Task brief:
Scan the data below. Pull out each line where "prerequisites" occurs.

________________________

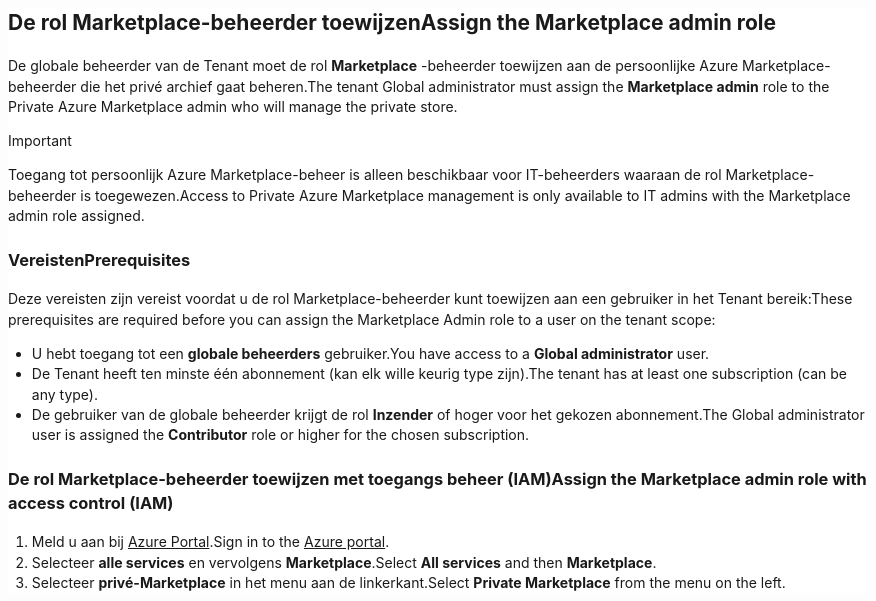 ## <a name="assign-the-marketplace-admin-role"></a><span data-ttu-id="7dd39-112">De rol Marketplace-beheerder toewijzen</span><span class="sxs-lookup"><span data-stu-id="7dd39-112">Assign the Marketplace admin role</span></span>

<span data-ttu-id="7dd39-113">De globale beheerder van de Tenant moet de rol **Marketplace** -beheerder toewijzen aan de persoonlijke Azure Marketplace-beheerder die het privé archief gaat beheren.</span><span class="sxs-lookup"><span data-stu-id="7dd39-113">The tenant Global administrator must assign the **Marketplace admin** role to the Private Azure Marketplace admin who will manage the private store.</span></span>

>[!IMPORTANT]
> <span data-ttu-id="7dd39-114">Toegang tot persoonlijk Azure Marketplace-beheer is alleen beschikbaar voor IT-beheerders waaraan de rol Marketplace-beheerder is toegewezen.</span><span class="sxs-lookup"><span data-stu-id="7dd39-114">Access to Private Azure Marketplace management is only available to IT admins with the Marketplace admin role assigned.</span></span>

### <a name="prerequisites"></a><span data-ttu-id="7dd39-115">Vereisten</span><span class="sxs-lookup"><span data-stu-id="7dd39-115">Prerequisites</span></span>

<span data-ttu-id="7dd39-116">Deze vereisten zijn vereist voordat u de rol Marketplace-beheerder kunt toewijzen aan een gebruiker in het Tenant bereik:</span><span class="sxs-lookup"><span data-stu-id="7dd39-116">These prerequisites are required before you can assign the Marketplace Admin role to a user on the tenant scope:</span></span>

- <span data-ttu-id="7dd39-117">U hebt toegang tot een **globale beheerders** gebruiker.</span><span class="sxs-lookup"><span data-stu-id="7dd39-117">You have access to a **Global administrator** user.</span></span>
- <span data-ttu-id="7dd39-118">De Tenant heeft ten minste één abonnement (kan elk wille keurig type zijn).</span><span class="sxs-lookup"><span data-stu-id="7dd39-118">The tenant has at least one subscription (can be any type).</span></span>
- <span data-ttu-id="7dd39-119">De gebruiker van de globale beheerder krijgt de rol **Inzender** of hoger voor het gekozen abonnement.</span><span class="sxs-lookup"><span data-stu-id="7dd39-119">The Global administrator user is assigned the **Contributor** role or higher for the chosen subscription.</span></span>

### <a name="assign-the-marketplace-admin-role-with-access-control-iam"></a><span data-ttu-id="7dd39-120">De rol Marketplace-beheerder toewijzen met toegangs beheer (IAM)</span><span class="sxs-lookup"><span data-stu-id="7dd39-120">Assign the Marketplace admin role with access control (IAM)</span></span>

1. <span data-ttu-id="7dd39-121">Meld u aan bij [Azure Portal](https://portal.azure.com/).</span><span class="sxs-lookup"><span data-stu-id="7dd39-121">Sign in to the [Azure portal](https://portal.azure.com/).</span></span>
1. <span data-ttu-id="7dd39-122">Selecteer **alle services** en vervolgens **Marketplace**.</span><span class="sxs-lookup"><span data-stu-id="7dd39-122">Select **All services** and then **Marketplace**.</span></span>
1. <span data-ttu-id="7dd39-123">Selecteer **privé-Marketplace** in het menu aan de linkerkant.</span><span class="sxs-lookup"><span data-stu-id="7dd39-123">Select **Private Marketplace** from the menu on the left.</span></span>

________________________

Exercise solution:
### <a name="prerequisites"></a><span data-ttu-id="7dd39-115">Vereisten</span><span class="sxs-lookup"><span data-stu-id="7dd39-115">Prerequisites</span></span>
<span data-ttu-id="7dd39-116">Deze vereisten zijn vereist voordat u de rol Marketplace-beheerder kunt toewijzen aan een gebruiker in het Tenant bereik:</span><span class="sxs-lookup"><span data-stu-id="7dd39-116">These prerequisites are required before you can assign the Marketplace Admin role to a user on the tenant scope:</span></span>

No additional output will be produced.